Dieter Hecking hatte allen Grund zur Klage am späten Samstagnachmittag. Der Trainer des VfL Bochum musste ein 0:2 beim FSV Mainz 05 und eine schwache Leistung seines Teams erklären, geprägt von vielen Fouls, Unterbrechungen, Fehlpässen und einem Totalausfall in der Offensive – Bochum brachte nur einen Torschuss zustande. Jonathan Burkardt hatte die Partie mit seinen beiden Treffern für die klar überlegenen Mainzer da bereits entschieden (23./69.).
„Pässe über sieben, acht Meter dürfen ankommen“, haderte Hecking. Nach der leichten Euphorie nach dem ersten Saisonsieg gegen Heidenheim kurz vor Weihnachten herrscht wieder Abstiegs-Stimmung beim VfL – trotz des juristischen Erfolges am Donnerstag vor dem DFB-Sportgericht.

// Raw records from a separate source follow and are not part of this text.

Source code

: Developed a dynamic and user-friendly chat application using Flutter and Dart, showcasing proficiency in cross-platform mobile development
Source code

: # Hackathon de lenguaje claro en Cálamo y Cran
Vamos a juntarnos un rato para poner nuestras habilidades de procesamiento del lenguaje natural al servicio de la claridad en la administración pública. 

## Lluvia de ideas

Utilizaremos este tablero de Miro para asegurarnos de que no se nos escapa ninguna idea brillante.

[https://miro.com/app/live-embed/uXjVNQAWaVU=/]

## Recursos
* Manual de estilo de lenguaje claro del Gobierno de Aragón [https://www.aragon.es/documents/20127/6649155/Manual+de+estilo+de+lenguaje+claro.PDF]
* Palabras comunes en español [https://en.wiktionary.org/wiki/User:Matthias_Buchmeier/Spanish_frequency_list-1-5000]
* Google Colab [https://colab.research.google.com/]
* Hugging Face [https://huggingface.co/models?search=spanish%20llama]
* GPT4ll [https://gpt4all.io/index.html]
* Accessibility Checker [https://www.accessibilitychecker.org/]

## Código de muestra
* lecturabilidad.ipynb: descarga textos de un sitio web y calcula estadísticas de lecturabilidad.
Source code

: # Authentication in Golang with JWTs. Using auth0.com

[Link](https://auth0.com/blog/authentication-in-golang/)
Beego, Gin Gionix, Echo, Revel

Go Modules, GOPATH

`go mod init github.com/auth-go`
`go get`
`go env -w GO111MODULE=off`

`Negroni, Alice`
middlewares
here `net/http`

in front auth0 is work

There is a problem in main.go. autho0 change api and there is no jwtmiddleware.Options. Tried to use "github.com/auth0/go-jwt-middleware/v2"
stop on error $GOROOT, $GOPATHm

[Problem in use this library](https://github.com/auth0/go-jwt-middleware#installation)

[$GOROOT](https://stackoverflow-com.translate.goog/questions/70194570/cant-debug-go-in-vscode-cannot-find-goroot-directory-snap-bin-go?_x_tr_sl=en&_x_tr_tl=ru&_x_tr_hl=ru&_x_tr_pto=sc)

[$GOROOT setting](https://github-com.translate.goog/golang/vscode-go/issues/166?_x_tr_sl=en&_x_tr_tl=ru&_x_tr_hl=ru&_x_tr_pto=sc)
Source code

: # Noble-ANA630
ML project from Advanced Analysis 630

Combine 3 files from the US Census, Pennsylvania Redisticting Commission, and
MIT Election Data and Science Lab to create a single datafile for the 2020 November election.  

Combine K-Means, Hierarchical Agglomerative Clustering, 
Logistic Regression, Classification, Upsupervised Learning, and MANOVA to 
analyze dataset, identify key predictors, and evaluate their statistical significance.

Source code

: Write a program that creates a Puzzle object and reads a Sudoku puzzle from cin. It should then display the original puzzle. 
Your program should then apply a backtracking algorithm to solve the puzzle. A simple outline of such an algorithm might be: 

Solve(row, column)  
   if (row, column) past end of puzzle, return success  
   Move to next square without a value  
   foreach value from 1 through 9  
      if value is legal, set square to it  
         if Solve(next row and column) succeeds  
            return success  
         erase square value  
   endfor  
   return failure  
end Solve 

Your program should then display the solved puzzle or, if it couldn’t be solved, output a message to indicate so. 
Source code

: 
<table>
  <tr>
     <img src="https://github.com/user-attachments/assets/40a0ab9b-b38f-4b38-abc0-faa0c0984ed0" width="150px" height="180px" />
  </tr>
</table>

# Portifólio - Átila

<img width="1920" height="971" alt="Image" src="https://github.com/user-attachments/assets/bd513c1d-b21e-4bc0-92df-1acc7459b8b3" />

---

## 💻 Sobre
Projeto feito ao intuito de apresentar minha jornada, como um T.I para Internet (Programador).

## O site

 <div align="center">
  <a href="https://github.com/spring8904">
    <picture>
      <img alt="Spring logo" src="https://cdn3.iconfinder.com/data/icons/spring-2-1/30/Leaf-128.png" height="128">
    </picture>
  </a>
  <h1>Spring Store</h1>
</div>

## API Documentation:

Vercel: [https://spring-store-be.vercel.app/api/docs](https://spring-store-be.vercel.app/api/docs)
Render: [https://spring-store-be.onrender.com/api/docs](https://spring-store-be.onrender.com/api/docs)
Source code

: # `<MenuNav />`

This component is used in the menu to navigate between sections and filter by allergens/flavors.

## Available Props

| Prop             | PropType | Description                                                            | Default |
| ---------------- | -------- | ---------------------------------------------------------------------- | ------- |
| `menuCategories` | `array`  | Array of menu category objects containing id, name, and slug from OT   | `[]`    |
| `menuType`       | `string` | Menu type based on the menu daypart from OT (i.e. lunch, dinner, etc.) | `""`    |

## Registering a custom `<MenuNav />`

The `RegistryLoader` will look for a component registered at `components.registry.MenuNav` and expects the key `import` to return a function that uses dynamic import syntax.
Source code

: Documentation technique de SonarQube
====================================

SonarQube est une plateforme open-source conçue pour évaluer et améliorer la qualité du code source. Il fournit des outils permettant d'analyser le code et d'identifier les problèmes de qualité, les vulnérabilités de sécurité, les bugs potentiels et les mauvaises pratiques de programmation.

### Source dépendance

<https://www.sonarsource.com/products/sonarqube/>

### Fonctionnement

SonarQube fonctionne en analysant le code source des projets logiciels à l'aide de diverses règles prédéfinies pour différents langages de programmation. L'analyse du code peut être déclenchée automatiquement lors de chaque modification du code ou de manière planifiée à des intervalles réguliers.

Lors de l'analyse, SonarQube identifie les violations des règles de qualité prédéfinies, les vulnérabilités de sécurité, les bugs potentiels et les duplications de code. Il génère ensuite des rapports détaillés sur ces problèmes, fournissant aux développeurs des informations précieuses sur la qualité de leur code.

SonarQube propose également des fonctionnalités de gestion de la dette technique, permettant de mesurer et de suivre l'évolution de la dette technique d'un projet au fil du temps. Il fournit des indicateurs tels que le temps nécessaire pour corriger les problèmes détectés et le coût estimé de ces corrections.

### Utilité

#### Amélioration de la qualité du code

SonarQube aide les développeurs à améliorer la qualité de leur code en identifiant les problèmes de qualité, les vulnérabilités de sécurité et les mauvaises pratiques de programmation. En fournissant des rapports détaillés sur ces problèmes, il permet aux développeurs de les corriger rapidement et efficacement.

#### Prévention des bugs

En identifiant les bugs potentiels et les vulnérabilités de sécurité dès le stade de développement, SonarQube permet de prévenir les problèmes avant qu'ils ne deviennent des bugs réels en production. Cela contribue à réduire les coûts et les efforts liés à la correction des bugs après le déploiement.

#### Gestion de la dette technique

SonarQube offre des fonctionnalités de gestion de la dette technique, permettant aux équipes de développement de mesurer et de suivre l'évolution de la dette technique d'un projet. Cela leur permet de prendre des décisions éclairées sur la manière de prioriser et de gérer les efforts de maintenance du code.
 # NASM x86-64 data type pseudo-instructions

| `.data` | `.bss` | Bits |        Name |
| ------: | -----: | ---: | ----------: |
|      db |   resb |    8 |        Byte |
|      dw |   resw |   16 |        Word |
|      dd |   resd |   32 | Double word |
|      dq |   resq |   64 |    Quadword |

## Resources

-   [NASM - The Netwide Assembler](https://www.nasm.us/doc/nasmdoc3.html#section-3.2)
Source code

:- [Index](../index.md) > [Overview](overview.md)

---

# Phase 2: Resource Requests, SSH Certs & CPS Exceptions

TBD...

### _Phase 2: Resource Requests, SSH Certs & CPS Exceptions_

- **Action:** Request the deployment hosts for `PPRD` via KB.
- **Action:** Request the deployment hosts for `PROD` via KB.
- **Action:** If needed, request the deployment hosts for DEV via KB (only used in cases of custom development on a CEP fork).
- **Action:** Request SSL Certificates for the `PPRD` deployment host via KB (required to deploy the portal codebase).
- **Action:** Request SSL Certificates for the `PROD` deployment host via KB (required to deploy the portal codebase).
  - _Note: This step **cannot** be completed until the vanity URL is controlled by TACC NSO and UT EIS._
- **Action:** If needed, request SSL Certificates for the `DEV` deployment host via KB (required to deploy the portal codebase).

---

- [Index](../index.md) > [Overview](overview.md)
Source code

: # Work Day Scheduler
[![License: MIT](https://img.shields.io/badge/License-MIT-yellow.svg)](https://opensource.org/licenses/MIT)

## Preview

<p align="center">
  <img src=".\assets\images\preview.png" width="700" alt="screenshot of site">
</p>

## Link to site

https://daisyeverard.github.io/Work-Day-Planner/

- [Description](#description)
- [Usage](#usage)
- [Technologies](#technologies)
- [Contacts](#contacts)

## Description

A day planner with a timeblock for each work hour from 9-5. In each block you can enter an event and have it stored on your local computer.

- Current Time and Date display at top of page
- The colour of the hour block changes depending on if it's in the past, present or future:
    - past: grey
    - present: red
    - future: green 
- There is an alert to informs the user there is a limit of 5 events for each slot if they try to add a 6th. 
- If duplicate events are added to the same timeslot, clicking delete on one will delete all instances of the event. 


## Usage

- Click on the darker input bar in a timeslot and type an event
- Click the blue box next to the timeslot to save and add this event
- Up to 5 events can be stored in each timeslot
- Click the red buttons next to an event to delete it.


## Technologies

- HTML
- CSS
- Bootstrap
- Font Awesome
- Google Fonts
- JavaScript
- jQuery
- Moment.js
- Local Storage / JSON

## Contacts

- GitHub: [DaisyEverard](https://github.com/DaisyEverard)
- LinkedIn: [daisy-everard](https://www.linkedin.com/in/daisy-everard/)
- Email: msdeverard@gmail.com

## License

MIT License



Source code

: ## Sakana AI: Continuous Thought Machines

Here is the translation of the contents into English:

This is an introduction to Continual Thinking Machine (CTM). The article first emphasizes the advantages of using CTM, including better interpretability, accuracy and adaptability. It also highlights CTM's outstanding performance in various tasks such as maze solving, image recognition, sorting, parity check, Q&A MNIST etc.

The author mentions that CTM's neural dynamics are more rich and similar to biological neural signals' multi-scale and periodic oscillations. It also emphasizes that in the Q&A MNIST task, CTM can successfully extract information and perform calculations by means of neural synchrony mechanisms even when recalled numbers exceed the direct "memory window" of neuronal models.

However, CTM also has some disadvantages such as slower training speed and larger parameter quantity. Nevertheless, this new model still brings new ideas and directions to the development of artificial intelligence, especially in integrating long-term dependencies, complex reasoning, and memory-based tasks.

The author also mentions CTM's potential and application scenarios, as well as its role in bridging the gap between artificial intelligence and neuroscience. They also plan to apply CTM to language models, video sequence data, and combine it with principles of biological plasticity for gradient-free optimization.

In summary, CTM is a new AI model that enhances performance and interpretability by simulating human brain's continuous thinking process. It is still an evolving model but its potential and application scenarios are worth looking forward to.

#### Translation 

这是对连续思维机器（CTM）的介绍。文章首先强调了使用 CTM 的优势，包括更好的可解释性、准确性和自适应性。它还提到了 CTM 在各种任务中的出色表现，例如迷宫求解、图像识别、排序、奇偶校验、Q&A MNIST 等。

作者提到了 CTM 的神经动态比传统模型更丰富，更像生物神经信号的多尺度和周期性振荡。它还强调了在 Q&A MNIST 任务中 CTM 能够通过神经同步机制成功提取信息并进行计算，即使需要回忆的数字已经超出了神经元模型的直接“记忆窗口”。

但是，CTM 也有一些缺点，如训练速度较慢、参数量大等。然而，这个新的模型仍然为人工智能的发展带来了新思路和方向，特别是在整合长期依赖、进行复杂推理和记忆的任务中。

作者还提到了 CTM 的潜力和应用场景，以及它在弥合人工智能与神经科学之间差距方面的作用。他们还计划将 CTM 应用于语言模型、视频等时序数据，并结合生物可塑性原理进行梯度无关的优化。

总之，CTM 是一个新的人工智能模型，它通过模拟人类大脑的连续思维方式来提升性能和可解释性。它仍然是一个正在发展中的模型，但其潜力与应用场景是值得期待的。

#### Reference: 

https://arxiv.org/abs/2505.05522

Union-Präsident Zingler schießt scharf gegen Sportgerichtsurteil und VfL Bochum
Der hatte die Hoffnung auf den Klassenerhalt weiter genährt, das Gericht sprach dem VfL einen 2:0-Sieg zu nach der Skandalpartie bei Union Berlin (1:1). Ein Union-Anhänger hatte Patrick Drewes mit einem Feuerzeug am Kopf getroffen, der Torwart konnte nicht weiterspielen, Bochum hatte sein Wechselkontingent ausgeschöpft. Mit einem Nichtangriffs-Pakt endete die Partie. Das Gericht sprach von einem Quasi-Abbruch, Schiedsrichter Martin Petersen hätte das Spiel abbrechen müssen.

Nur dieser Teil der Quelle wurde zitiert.